### EXERCISE INSTRUCTIONS
What you return must match the listing word for word.

### PROVIDED DATA

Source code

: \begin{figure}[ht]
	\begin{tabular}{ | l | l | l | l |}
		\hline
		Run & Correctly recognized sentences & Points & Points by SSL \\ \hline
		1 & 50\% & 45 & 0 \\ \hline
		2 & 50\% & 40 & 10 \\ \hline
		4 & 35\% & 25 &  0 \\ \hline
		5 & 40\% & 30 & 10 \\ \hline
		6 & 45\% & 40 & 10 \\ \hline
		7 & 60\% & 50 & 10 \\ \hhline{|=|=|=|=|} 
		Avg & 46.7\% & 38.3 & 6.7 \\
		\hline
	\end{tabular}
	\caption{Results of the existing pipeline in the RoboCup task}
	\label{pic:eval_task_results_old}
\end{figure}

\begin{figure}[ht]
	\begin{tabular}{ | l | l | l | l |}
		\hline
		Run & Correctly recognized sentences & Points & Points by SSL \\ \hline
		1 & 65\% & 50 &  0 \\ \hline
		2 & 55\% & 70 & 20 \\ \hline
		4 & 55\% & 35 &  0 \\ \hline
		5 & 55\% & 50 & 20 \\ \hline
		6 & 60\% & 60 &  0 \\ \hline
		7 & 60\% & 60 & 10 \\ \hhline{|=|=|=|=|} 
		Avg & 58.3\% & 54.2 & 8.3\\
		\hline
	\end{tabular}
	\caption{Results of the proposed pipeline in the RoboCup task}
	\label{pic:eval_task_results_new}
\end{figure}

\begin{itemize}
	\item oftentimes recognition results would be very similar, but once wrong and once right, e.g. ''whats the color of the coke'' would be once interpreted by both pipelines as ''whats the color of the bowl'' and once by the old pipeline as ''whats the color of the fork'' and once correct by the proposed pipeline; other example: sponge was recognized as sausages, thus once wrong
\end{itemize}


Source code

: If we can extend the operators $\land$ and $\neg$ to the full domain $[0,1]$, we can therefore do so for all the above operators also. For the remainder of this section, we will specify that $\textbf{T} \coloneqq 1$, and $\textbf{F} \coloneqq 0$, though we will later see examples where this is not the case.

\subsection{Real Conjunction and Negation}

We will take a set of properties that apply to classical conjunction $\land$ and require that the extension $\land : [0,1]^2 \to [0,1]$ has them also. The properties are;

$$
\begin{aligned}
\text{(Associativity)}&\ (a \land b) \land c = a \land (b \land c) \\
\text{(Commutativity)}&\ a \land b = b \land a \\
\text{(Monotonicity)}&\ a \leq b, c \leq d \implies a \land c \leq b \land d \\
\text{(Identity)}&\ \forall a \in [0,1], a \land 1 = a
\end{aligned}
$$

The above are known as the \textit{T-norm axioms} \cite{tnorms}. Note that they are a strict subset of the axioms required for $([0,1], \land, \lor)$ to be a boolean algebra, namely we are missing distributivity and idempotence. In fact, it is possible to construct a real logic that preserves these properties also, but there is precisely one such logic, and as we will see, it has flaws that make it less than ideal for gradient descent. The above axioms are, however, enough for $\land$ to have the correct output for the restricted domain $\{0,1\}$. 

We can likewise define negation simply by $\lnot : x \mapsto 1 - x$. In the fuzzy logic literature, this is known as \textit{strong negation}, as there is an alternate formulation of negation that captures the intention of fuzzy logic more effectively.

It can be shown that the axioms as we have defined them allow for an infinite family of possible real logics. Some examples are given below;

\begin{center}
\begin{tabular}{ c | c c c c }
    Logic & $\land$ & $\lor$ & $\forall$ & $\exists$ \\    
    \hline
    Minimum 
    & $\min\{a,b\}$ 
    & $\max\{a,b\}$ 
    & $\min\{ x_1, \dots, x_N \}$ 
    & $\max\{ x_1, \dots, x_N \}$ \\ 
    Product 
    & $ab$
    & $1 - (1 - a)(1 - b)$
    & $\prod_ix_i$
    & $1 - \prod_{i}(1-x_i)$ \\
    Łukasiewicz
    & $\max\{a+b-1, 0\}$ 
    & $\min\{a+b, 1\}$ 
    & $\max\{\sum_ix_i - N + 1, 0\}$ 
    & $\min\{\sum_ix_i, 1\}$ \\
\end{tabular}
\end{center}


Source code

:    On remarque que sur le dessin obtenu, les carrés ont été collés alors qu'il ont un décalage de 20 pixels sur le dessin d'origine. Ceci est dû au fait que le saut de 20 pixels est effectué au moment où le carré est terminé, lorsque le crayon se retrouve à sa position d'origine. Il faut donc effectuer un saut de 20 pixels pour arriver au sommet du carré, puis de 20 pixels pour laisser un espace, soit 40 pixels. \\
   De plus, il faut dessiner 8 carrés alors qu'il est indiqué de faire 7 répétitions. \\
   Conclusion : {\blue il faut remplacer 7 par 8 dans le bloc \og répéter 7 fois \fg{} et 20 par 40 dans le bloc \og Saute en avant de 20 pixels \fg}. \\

### EXPECTED ANSWER
Source code

: \begin{figure}[ht]
	\begin{tabular}{ | l | l | l | l |}
		\hline
		Run & Correctly recognized sentences & Points & Points by SSL \\ \hline
		1 & 50\% & 45 & 0 \\ \hline
		2 & 50\% & 40 & 10 \\ \hline
		4 & 35\% & 25 &  0 \\ \hline
		5 & 40\% & 30 & 10 \\ \hline
		6 & 45\% & 40 & 10 \\ \hline
		7 & 60\% & 50 & 10 \\ \hhline{|=|=|=|=|} 
		Avg & 46.7\% & 38.3 & 6.7 \\
		\hline
	\end{tabular}
	\caption{Results of the existing pipeline in the RoboCup task}
	\label{pic:eval_task_results_old}
\end{figure}

\begin{figure}[ht]
	\begin{tabular}{ | l | l | l | l |}
		\hline
		Run & Correctly recognized sentences & Points & Points by SSL \\ \hline
		1 & 65\% & 50 &  0 \\ \hline
		2 & 55\% & 70 & 20 \\ \hline
		4 & 55\% & 35 &  0 \\ \hline
		5 & 55\% & 50 & 20 \\ \hline
		6 & 60\% & 60 &  0 \\ \hline
		7 & 60\% & 60 & 10 \\ \hhline{|=|=|=|=|} 
		Avg & 58.3\% & 54.2 & 8.3\\
		\hline
	\end{tabular}
	\caption{Results of the proposed pipeline in the RoboCup task}
	\label{pic:eval_task_results_new}
\end{figure}

\begin{itemize}
	\item oftentimes recognition results would be very similar, but once wrong and once right, e.g. ''whats the color of the coke'' would be once interpreted by both pipelines as ''whats the color of the bowl'' and once by the old pipeline as ''whats the color of the fork'' and once correct by the proposed pipeline; other example: sponge was recognized as sausages, thus once wrong
\end{itemize}


Source code

: If we can extend the operators $\land$ and $\neg$ to the full domain $[0,1]$, we can therefore do so for all the above operators also. For the remainder of this section, we will specify that $\textbf{T} \coloneqq 1$, and $\textbf{F} \coloneqq 0$, though we will later see examples where this is not the case.

\subsection{Real Conjunction and Negation}

We will take a set of properties that apply to classical conjunction $\land$ and require that the extension $\land : [0,1]^2 \to [0,1]$ has them also. The properties are;

$$
\begin{aligned}
\text{(Associativity)}&\ (a \land b) \land c = a \land (b \land c) \\
\text{(Commutativity)}&\ a \land b = b \land a \\
\text{(Monotonicity)}&\ a \leq b, c \leq d \implies a \land c \leq b \land d \\
\text{(Identity)}&\ \forall a \in [0,1], a \land 1 = a
\end{aligned}
$$

The above are known as the \textit{T-norm axioms} \cite{tnorms}. Note that they are a strict subset of the axioms required for $([0,1], \land, \lor)$ to be a boolean algebra, namely we are missing distributivity and idempotence. In fact, it is possible to construct a real logic that preserves these properties also, but there is precisely one such logic, and as we will see, it has flaws that make it less than ideal for gradient descent. The above axioms are, however, enough for $\land$ to have the correct output for the restricted domain $\{0,1\}$. 

We can likewise define negation simply by $\lnot : x \mapsto 1 - x$. In the fuzzy logic literature, this is known as \textit{strong negation}, as there is an alternate formulation of negation that captures the intention of fuzzy logic more effectively.

It can be shown that the axioms as we have defined them allow for an infinite family of possible real logics. Some examples are given below;

\begin{center}
\begin{tabular}{ c | c c c c }
    Logic & $\land$ & $\lor$ & $\forall$ & $\exists$ \\    
    \hline
    Minimum 
    & $\min\{a,b\}$ 
    & $\max\{a,b\}$ 
    & $\min\{ x_1, \dots, x_N \}$ 
    & $\max\{ x_1, \dots, x_N \}$ \\ 
    Product 
    & $ab$
    & $1 - (1 - a)(1 - b)$
    & $\prod_ix_i$
    & $1 - \prod_{i}(1-x_i)$ \\
    Łukasiewicz
    & $\max\{a+b-1, 0\}$ 
    & $\min\{a+b, 1\}$ 
    & $\max\{\sum_ix_i - N + 1, 0\}$ 
    & $\min\{\sum_ix_i, 1\}$ \\
\end{tabular}
\end{center}


Source code

:    On remarque que sur le dessin obtenu, les carrés ont été collés alors qu'il ont un décalage de 20 pixels sur le dessin d'origine. Ceci est dû au fait que le saut de 20 pixels est effectué au moment où le carré est terminé, lorsque le crayon se retrouve à sa position d'origine. Il faut donc effectuer un saut de 20 pixels pour arriver au sommet du carré, puis de 20 pixels pour laisser un espace, soit 40 pixels. \\
   De plus, il faut dessiner 8 carrés alors qu'il est indiqué de faire 7 répétitions. \\
   Conclusion : {\blue il faut remplacer 7 par 8 dans le bloc \og répéter 7 fois \fg{} et 20 par 40 dans le bloc \og Saute en avant de 20 pixels \fg}. \\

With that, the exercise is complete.